The senior Canadian government officials were briefing journalists Saturday on the condition they not be named as per the agreements for such background briefings.
They said foreign nationals were also on the Friday flight, but did not disclose the number citing security reasons.
The flight was Canada's second one out of Kabul since Afghanistan fell to the Taliban last weekend, a development that destabilized the country and sowed chaos and uncertainty.
It followed a Thursday Canadian flight bearing 175 fleeing Afghans and 13 foreign nationals.
All of the Afghans were interpreters and other workers who supported Canada's military and diplomatic efforts in the war-torn country.
The Afghans on Thursday's flight are bound for other countries, while the 106 on Friday's are destined for settlement in Canada, officials explained, noting the effort comes as part of Canada's commitment to resettle 20,000 refugees.

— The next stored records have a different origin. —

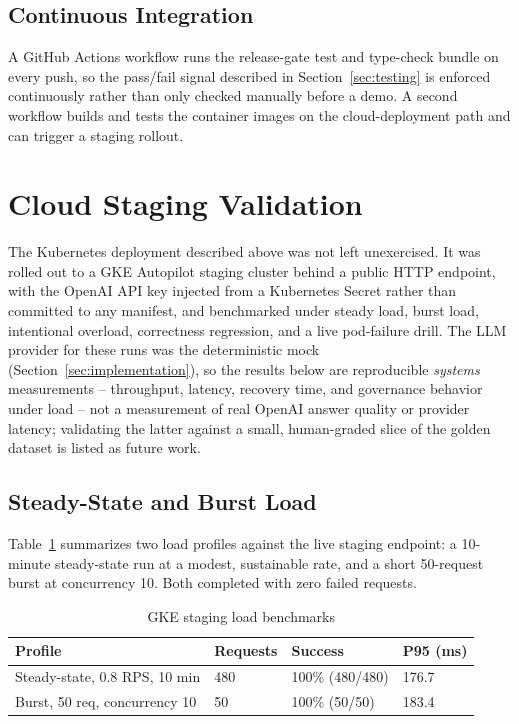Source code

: \documentclass[conference]{IEEEtran}
\begin{document}
\subsection{Continuous Integration}
A GitHub Actions workflow runs the release-gate test and type-check bundle
on every push, so the pass/fail signal described in
Section~\ref{sec:testing} is enforced continuously rather than only
checked manually before a demo. A second workflow builds and tests the
container images on the cloud-deployment path and can trigger a staging
rollout.

\section{Cloud Staging Validation}
\label{sec:staging}

The Kubernetes deployment described above was not left unexercised. It was
rolled out to a GKE Autopilot staging cluster behind a public HTTP
endpoint, with the OpenAI API key injected from a Kubernetes Secret rather
than committed to any manifest, and benchmarked under steady load, burst
load, intentional overload, correctness regression, and a live
pod-failure drill. The LLM provider for these runs was the deterministic
mock (Section~\ref{sec:implementation}), so the results below are
reproducible \emph{systems} measurements -- throughput, latency, recovery
time, and governance behavior under load -- not a measurement of real
OpenAI answer quality or provider latency; validating the latter against a
small, human-graded slice of the golden dataset is listed as future work.

\subsection{Steady-State and Burst Load}
Table~\ref{tab:staging-load} summarizes two load profiles against the live
staging endpoint: a 10-minute steady-state run at a modest, sustainable
rate, and a short 50-request burst at concurrency 10. Both completed with
zero failed requests.

\begin{table}[t]
\centering
\caption{GKE staging load benchmarks}
\label{tab:staging-load}
\footnotesize
\begin{tabular}{@{}p{1.9cm}p{1.7cm}p{1.5cm}p{1.5cm}@{}}
\toprule
\textbf{Profile} & \textbf{Requests} & \textbf{Success} & \textbf{P95 (ms)} \\
\midrule
Steady-state, 0.8 RPS, 10 min & 480 & 100\% (480/480) & 176.7 \\
Burst, 50 req, concurrency 10 & 50 & 100\% (50/50) & 183.4 \\
\bottomrule
\end{tabular}
\end{table}
\end{document}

Immigration officials are working remotely from Ottawa and throughout the Middle East to process applications for Afghans trying to flee to Canada.
Global Affairs Canada personnel are in direct contact with applicants in Kabul via email and cellphone to gather information for their applications and tell them when they can try to make their way to the airport.
Officials acknowledged that some Afghans destined for the Friday flight couldn't get to the airport, but their advice was to keep trying and they will be put on a plane if they succeed, .
The Canadian flights are at the mercy of a dangerous and tenuous situation on the ground, but the airlift will continue as long as the security situation holds, officials said.
While the airport has been secured for now, actually reaching it and getting through its perimeter remains extremely dangerous, officials said.